I'll explain more about the work thing in an upcoming post—it's music and arts related. But, for now, just a couple brief things of interest:
In The Future Is So Yesterday, Danny Hillis of The Long Now Foundation talks about Disney's Tomorrowland and how little a connection we feel to the future. A good quote:
. . . [W]e are nostalgic for a time when we believed in the future. People miss the future. There's a yearning for it. Disney does know what people want. People want to feel some connectedness to the future. The way Disney delivers that is to reach back in time a little bit to the past when they did feel connected.
It's a bit of a cop-out. . .
Also, on the Long Now site, an interesting blog post about photographer Edward Burtynsky's proposal to print photographs that will last 10,000 years (to go with The 10,000 Year Clock—the one with chimes composed by Brian Eno). Burtynsky has been researching a method called "carbon transfer print" that uses inks made of ground stone.
. . . Burtynsky showed a large carbon transfer print of one of his ultra-high resolution photographs. The color and detail were perfect. Accelerated studies show that the print could hang in someone’s living room for 500 years and show no loss of quality. Kept in the Clock’s mountain in archival conditions it would remain unchanged for 10,000 years.

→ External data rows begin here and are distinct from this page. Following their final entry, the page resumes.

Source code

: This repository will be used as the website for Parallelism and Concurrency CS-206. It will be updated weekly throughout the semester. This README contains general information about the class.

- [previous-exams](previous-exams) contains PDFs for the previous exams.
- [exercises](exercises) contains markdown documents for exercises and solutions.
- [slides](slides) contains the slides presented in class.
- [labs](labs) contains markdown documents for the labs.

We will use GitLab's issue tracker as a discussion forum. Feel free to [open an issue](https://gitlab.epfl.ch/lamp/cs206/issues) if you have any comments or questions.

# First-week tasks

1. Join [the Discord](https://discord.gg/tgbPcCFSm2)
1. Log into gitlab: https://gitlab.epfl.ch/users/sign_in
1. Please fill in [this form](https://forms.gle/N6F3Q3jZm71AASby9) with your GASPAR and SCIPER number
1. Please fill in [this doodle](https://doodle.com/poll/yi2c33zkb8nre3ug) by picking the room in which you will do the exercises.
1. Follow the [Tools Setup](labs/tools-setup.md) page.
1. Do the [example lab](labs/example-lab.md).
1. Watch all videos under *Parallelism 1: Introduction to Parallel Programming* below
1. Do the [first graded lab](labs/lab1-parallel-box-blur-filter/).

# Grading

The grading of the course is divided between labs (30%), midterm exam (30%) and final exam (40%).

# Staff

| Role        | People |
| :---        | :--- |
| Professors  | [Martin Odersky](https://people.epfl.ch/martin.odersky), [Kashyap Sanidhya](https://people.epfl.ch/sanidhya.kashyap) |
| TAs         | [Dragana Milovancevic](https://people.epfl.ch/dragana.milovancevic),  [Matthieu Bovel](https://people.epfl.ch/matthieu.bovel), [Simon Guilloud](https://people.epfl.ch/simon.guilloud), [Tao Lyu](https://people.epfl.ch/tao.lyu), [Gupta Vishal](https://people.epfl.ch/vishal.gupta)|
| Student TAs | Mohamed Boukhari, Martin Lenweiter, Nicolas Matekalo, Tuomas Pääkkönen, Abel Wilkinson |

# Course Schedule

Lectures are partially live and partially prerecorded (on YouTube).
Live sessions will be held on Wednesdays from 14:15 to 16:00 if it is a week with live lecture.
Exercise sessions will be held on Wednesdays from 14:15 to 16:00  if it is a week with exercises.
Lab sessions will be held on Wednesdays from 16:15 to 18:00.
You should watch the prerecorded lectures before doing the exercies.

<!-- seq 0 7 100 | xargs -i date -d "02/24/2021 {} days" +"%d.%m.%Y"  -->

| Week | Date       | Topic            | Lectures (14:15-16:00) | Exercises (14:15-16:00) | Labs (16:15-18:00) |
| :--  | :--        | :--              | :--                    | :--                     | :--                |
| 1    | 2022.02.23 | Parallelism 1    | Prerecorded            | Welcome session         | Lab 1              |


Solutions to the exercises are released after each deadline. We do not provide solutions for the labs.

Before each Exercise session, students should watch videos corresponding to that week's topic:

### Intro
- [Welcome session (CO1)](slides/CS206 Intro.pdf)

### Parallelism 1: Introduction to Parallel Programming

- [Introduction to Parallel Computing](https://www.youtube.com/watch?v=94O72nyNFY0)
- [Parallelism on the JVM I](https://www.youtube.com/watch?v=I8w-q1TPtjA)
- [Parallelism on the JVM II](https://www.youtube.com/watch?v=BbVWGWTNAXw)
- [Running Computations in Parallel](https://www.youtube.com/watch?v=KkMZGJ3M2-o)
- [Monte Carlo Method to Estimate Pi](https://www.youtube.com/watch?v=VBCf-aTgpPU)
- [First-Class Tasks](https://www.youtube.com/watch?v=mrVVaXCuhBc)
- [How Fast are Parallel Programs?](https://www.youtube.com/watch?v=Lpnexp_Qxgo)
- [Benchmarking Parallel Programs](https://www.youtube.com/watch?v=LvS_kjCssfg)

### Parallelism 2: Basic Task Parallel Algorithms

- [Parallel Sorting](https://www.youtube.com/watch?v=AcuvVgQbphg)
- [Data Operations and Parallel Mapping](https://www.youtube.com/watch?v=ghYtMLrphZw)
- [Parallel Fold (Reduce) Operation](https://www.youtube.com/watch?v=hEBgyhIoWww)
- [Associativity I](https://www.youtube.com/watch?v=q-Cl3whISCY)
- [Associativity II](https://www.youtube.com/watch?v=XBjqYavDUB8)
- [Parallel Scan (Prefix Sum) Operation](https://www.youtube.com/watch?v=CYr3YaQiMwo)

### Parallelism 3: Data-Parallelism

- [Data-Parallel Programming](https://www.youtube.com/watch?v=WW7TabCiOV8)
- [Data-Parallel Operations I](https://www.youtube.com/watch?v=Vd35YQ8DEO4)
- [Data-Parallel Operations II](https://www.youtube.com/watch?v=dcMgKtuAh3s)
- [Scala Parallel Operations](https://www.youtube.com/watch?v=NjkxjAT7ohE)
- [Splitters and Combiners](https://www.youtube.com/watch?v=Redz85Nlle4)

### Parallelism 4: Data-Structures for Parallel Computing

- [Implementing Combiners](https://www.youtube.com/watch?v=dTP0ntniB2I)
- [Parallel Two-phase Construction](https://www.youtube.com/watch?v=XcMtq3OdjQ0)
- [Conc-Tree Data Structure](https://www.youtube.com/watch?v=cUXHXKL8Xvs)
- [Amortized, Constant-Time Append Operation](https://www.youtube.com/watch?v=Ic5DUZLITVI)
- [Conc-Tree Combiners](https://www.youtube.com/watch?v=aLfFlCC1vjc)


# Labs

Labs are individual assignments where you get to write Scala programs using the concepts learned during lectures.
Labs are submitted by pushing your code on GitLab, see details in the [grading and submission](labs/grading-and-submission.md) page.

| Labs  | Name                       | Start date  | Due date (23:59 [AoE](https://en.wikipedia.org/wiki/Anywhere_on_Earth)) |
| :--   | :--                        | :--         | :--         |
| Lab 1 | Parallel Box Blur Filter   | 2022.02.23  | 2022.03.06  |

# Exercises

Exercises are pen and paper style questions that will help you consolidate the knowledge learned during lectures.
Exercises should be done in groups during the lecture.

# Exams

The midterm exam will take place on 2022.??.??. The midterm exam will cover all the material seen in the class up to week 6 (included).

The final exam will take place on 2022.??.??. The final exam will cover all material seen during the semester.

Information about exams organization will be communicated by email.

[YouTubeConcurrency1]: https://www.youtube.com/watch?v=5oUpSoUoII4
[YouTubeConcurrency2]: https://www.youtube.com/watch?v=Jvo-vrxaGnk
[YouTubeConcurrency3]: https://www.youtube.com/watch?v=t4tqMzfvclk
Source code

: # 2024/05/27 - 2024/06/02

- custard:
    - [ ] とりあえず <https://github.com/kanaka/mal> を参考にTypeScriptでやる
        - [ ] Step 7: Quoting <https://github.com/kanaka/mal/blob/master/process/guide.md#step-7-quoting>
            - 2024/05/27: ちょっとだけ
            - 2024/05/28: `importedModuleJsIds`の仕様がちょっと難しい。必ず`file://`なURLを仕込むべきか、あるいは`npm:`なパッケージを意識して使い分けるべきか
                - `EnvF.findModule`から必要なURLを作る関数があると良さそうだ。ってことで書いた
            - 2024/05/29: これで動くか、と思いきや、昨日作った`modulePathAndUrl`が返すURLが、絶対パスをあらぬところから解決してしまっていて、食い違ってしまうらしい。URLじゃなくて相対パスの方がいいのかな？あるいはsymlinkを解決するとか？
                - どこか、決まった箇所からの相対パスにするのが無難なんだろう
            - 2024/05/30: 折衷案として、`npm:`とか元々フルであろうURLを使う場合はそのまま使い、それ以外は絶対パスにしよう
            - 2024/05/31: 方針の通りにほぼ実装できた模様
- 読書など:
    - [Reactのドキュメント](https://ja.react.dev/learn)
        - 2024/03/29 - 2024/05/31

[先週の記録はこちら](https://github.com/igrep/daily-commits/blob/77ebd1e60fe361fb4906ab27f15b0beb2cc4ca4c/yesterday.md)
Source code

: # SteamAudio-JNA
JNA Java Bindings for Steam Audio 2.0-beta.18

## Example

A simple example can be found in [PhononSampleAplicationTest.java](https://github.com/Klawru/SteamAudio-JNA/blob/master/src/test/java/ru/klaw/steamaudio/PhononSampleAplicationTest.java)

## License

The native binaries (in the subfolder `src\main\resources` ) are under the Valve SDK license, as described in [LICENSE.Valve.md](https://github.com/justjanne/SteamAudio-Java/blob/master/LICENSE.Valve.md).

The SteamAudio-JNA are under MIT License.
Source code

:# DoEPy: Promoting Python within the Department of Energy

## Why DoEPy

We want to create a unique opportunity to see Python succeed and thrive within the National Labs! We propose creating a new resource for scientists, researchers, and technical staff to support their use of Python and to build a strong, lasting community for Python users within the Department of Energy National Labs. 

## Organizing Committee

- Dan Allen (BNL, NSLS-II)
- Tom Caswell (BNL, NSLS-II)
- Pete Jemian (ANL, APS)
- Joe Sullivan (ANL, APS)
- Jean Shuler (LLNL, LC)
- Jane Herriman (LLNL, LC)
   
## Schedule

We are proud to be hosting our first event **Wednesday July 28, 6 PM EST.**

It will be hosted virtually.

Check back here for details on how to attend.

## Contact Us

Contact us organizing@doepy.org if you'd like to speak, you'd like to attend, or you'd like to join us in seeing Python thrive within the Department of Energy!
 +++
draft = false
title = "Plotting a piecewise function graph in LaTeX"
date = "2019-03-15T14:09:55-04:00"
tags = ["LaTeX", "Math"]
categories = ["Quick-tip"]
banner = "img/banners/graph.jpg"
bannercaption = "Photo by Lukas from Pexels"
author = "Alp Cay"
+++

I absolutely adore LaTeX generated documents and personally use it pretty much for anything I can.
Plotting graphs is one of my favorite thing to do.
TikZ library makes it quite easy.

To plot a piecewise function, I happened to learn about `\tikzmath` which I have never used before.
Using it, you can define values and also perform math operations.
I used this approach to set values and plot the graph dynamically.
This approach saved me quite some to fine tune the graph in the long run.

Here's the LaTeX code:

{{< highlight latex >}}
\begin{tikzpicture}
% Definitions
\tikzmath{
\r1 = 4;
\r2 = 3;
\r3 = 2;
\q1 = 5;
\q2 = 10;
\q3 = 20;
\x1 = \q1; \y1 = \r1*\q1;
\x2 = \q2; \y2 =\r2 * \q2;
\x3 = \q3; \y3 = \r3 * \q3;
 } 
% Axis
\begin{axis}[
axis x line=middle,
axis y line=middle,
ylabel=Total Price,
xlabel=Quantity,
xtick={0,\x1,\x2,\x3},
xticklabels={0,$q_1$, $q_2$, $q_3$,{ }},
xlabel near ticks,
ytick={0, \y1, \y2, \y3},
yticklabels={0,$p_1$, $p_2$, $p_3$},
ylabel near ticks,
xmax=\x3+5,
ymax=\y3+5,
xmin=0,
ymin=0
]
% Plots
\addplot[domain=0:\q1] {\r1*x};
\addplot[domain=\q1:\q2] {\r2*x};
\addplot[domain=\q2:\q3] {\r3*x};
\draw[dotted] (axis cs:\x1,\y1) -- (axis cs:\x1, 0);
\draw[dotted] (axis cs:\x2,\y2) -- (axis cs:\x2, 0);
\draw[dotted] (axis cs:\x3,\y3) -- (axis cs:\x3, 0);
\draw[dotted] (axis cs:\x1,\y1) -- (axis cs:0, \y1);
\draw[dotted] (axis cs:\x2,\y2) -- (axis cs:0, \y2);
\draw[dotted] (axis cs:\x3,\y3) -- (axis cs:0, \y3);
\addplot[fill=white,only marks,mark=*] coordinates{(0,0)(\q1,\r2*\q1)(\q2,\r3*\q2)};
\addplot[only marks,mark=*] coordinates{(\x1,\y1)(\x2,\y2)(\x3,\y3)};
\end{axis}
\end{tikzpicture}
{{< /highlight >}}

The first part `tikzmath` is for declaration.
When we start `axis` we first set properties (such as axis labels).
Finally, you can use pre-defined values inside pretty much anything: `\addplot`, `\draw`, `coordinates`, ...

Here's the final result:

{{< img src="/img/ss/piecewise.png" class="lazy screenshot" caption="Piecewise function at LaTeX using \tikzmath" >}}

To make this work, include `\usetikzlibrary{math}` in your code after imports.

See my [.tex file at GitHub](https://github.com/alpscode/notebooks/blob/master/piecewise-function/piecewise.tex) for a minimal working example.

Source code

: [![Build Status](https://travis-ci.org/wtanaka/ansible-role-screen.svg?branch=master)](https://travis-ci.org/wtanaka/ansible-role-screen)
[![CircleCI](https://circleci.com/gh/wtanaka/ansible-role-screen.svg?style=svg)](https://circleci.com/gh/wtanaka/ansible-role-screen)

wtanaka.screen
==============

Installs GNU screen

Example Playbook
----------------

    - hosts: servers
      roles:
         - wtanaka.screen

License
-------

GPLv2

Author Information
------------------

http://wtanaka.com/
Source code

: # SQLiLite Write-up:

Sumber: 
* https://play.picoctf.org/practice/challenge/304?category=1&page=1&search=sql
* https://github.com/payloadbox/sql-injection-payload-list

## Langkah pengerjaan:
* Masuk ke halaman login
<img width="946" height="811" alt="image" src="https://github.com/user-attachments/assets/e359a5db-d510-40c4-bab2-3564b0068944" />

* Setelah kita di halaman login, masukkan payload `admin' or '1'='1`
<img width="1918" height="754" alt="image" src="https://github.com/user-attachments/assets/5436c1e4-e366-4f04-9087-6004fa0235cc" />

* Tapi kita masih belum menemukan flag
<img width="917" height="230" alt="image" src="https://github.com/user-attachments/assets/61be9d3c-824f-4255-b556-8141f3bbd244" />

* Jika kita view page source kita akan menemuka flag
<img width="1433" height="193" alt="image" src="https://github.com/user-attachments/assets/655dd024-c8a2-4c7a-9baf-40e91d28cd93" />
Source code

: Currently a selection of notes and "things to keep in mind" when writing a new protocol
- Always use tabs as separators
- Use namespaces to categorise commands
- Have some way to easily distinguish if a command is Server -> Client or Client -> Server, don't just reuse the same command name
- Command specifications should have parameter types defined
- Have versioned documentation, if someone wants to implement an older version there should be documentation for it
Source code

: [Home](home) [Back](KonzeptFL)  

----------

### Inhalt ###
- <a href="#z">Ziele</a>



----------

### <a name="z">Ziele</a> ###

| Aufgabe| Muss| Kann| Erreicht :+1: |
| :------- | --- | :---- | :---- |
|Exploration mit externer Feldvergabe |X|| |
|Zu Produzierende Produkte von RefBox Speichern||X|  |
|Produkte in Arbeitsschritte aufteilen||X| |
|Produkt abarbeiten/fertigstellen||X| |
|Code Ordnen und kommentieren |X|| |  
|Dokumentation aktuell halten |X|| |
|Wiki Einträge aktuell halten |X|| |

Thinking forward to 10,000 years really is pretty mind-blowing. . .
Mr. Smolin / Stew - conversation / interview
My long time friend-hero, Barry Smolin conducts a great interview with my long time friend-hero-of-a-friend-hero, Stew.
The interview, Stew Speaks His (Very Freaky) Mind, has too many good lines to pick out a favorite to quote—it's all good! Nevertheless, here's a quote, just in case, etc:
Stew: I learned how to be an artist from Jews. I was already an artist, but I was closeted about it. And I didn't know anything about James Joyce or French film or the Beats. I didn't know how to wave my freak flag. Jews were born carrying theirs. So being an artist was no biggie. The Jews I knew in high school who would unashamedly describe themselves as "artists" blew my mind and changed my life forever. They read the big books and wrestled with the big theories and dove head first into the continuum and they claimed the continuum. They didn't read A Portrait of the Artist as a Young Man as just a novel. It was a manual for them. All art was an instructional manual. As was French film. And it was that way for me too. We weren't observing; Godard was teaching us and we were taking notes on how to live life. Most shockingly, they wrote songs while their moms cooked dinner within earshot. I never could have done this in my home. I was too ashamed of being an artist. I wrote songs in the basement or in the quiet of my room behind a locked door.
Stew recently won a Tony Award® for his Broadway musical, Passing Strange. I've also heard it's really great. My planned trip to New York keeps getting postponed, so I don't know if I'll catch it on stage :-(
Although I've never met him in person, I've thought of Stew's as being a friend-hero-of-a-friend-hero (and, even earlier, a friend-hero-of-a-cousin-hero-of-a-friend-hero) since I was a kid and got to know Barry via Bernard Bernard, who first played me The Wake and also Stew's early band, The Animated. (I just pulled out my copy of "4 Song EP" by The Animated—going to give it another listen a bit later.)